The Personal Care at Home Bill, published today, contains new proposals costing £670 million, which are the Government’s first step towards setting up a new National Care Service—a simple, fair and affordable care system for everyone.

Subject to parliamentary approval, from next October, older people and younger disabled people will be better helped to live independently for longer in their own homes—something they tell us they really want.

The Bill guarantees free personal care for the 280,000 people—including those with serious dementia or Parkinson’s disease—with the highest needs. Some of those already get free care—this Bill will protect their savings from future charges. Others will get free care for the first time. We will also help around 130,000 people who need home care for the first time to regain their independence.

This intensive help or “re-ablement” will help people to regain their independence and prevent ill health. This means people will maintain their dignity and rebuild their confidence so that they can live at home for longer. Helping people to stay in their own homes could involve adapting their homes.

New equipment installed in people’s homes to help them stay there could include electronic pill dispensers or movement activated alarms using the voice of a grandchild to remind an elderly person to close the door, for example. Helping people to stay in their own homes and adjust their living conditions so they can stay safely, puts prevention at the heart of the system.

The consultation covers three main areas:

what should be contained in the regulations made under the Bill;

what should be contained in the guidance accompanying the regulations; and

suggests three ways of allocating funding to councils.

The consultation document has been placed in the Library and copies are available for hon. Members from the Vote Office.

Justice

High Court Judges

Following discussions with the current Lord Chief Justice and an evaluation of the current workload pressures on the High Court Bench I have agreed that it is now appropriate to accede to the Lord Chief Justice’s recent request for the 108th High Court Judge post to be filled.

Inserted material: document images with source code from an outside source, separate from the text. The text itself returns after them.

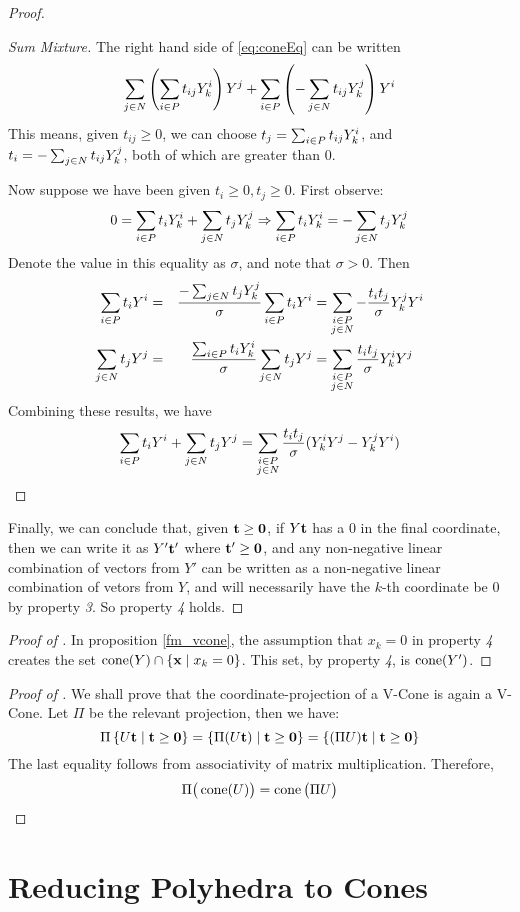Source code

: \begin{proof}
\begin{proof}[Sum Mixture]
		The right hand side of \eqref{eq:coneEq} can be written
		\[ \sum_{j\in N} \left(\sum_{i\in P} t_{ij}Y^i_{k}\right) Y^j +
			\sum_{i\in P} \left(-\sum_{j\in N} t_{ij}Y^j_{k}\right) Y^i \]
		This means, given $t_{ij} \geq 0$, we can choose $t_j = \sum_{i\in P} t_{ij}Y^i_{k}$, and $t_i = -\sum_{j\in N} t_{ij}Y^j_{k}$, both of which are greater than $0$.

		Now suppose we have been given $t_i \geq 0, t_j \geq 0$.  First observe:
		\[ 0 = \sum_{i\in P} t_iY^i_{k} + \sum_{j\in N} t_jY^j_{k} \Rightarrow \sum_{i\in P} t_iY^i_{k} = -\sum_{j\in N} t_jY^j_{k}\]
		Denote the value in this equality as $\sigma$, and note that $\sigma > 0$.  Then
		\begin{alignat*}{3}
			\sum_{i\in P} t_i Y^i & = & \frac{-\sum_{j\in N} t_j Y^j_{k}}{\sigma}\sum_{i\in P} t_i Y^i & =
			\sum_{\substack{i\in P \\ j\in N}} -\frac{t_i t_j}{\sigma}Y^j_{k} Y^i                              \\
			\sum_{j\in N} t_j Y^j & = & \frac{\sum_{i\in P} t_i Y^i_{k}}{\sigma}\sum_{j\in N} t_j Y^j  & =
			\sum_{\substack{i\in P \\ j\in N}} \frac{t_i t_j}{\sigma}Y^i_{k} Y^j
		\end{alignat*}
		Combining these results, we have
		\[ \sum_{i\in P} t_i Y^i + \sum_{j\in N} t_j Y^j = \sum_{\substack{i\in P \\ j\in N}} \frac{t_i t_j}{\sigma}(Y^i_{k} Y^j - Y^j_{k} Y^i) \]
	\end{proof}
	Finally, we can conclude that, given $\mathbf{t} \geq \mathbf{0}$, if $Y\mathbf{t}$ has a $0$ in the final coordinate, then we can write it as $ Y'\mathbf{t}'$ where $\mathbf{t}' \geq \mathbf{0}$, and any non-negative linear combination of vectors from $Y'$ can be written as a non-negative linear combination of vetors from $Y$, and will necessarily have the $k$-th coordinate be $0$ by property \textit{3}.  So property \textit{4} holds.
\end{proof}

\begin{proof}[Proof of {\Hint}]
	In proposition \ref{fm_vcone}, the assumption that $x_k = 0$ in property \textit{4} creates the set $\operatorname{cone}(Y) \cap \left\{\mathbf{x} \;|\; x_k = 0\right\}$.  This set, by property \textit{4}, is $\operatorname{cone}(Y')$.
\end{proof}

\begin{proof}[Proof of {\Hproj}]
	We shall prove that the coordinate-projection of a V-Cone is again a V-Cone.  Let $\Pi$ be the relevant projection, then we have:
	\[ \Pi\left\{U\mathbf{t} \;|\; \mathbf{t} \geq \mathbf{0}\right\} = \left\{\Pi(U\mathbf{t}) \;|\; \mathbf{t} \geq \mathbf{0}\right\} =
		\left\{(\Pi U)\mathbf{t} \;|\; \mathbf{t} \geq \mathbf{0}\right\} \]
	The last equality follows from associativity of matrix multiplication.  Therefore,
	\[ \Pi\big(\operatorname{cone}(U)\big) = \operatorname{cone}\big(\Pi U\big) \]
\end{proof}

\section{Reducing Polyhedra to Cones}

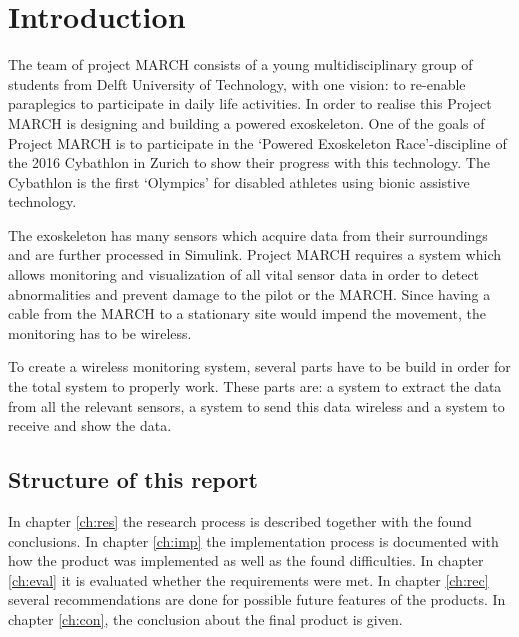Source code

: \chapter{Introduction}
The team of project MARCH consists of a young multidisciplinary group of students from Delft University of Technology, with one vision: to re-enable paraplegics to participate in daily life activities. In order to realise this Project MARCH is designing and building a powered exoskeleton. One of the goals of Project MARCH is to participate in the ‘Powered Exoskeleton Race’-discipline of the 2016 Cybathlon in Zurich to show their progress with this technology. The Cybathlon is the first ‘Olympics’ for disabled athletes using bionic assistive technology.
 
The exoskeleton has many sensors which acquire data from their surroundings and are further processed in Simulink. Project MARCH requires a system which allows monitoring and visualization of all vital sensor data in order to detect abnormalities and prevent damage to the pilot or the MARCH. Since having a cable from the MARCH to a stationary site would impend the movement, the monitoring has to be wireless. 		

To create a wireless monitoring system, several parts have to be build in order for the total system to properly work. These parts are: a system to extract the data from all the relevant sensors, a system to send this data wireless and a system to receive and show the data.

\section{Structure of this report}
In chapter \ref{ch:res} the research process is described together with the found conclusions. In chapter \ref{ch:imp} the implementation process is documented with how the product was implemented as well as the found difficulties. In chapter \ref{ch:eval} it is evaluated whether the requirements were met. In chapter \ref{ch:rec} several recommendations are done for possible future features of the products.  In chapter \ref{ch:con}, the conclusion about the final product is given.
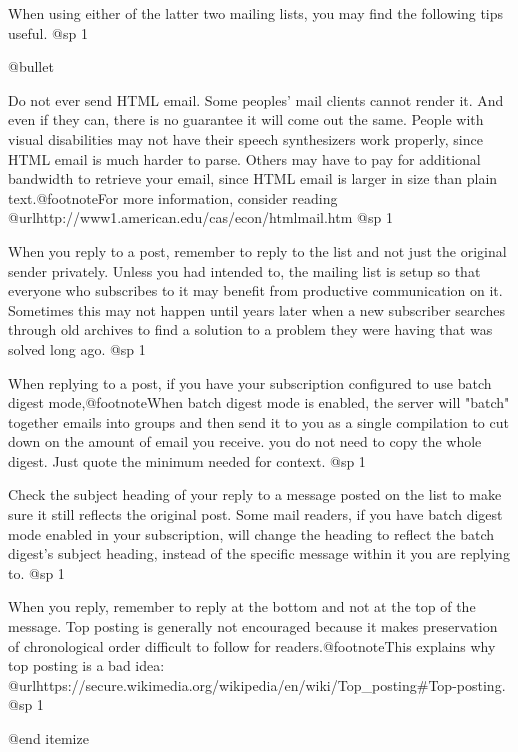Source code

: When using either of the latter two mailing lists, you may find the following tips useful.
@sp 1

\itemize @bullet
\item
Do not ever send HTML email. Some peoples' mail clients cannot render it. And even if they can, there is no guarantee it will come out the same. People with visual disabilities may not have their speech synthesizers work properly, since HTML email is much harder to parse. Others may have to pay for additional bandwidth to retrieve your email, since HTML email is larger in size than plain text.@footnote{For more information, consider reading @url{http://www1.american.edu/cas/econ/htmlmail.htm}}
@sp 1

\item
When you reply to a post, remember to reply to the list and not just the original sender privately. Unless you had intended to, the mailing list is setup so that everyone who subscribes to it may benefit from productive communication on it. Sometimes this may not happen until years later when a new subscriber searches through old archives to find a solution to a problem they were having that was solved long ago.
@sp 1

\item
When replying to a post, if you have your subscription configured to use batch digest mode,@footnote{When batch digest mode is enabled, the server will "batch" together emails into groups and then send it to you as a single compilation to cut down on the amount of email you receive.} you do not need to copy the whole digest. Just quote the minimum needed for context.
@sp 1

\item
Check the subject heading of your reply to a message posted on the list to make sure it still reflects the original post. Some mail readers, if you have batch digest mode enabled in your subscription, will change the heading to reflect the batch digest's subject heading, instead of the specific message within it you are replying to.
@sp 1

\item
When you reply, remember to reply at the bottom and not at the top of the message. Top posting is generally not encouraged because it makes preservation of chronological order difficult to follow for readers.@footnote{This explains why top posting is a bad idea: @url{https://secure.wikimedia.org/wikipedia/en/wiki/Top_posting#Top-posting}.}
@sp 1

@end itemize


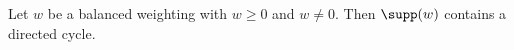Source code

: \begin{lemma}[Support]\label{sh-0401}
Let $w$ be a balanced weighting with $w \geq 0$ and $w \neq 0$. Then $\supp(w)$ contains a directed cycle.
\end{lemma}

On 9 and 12 June 2008 the House of Commons and the House of Lords respectively debated an Order in Council relating to an increase in the number of Lords Justice of Appeal. The purpose of that order was to allow for an increase of one Lord Justice to enable the Chair of the Law Commission to be of that rank rather than a High Court Judge as had been the case. To offset the additional costs I had agreed with the then Lord Chief Justice that we would leave vacant the 108th statutorily available High Court Judge post. Assurances were given to both Houses that the cost of this decision was simply the difference between the annual salary cost of a High Court Judge and that of a Lord Justice. Additionally, in response to a specific question raised in the House of Lords, an assurance was given that the decision to leave the 108th High Court Judge post vacant would not cause uncontainable work pressures on the remainder of the High Court Bench.

Workload across all three divisions of the High Court has since increased significantly. Family division work has increased by 10 per cent., Chancery by 30 per cent. and Queen’s Bench by just under 8.5 per cent. In addition there has been an increase in the number of long cases which has an additional impact on lengthening waiting times. I am satisfied that now is the time to increase the size of the High Court Bench to help contain this increased workload.

The annual cost of this additional High Court Judge will be £249,000 (including National Insurance and pension contributions) and will be contained within existing budgets, mainly through the reduction of deputy sitting days.

Scotland

Scotland's Future in the United Kingdom

I have today published a White Paper on the Government’s plans about devolution in Scotland. The White Paper that we are publishing today takes forward recommendations from the final report of the Commission on Scottish Devolution. I would like to thank Sir Kenneth Calman and his commissioners for their work on this report. I will today make an oral statement to the House.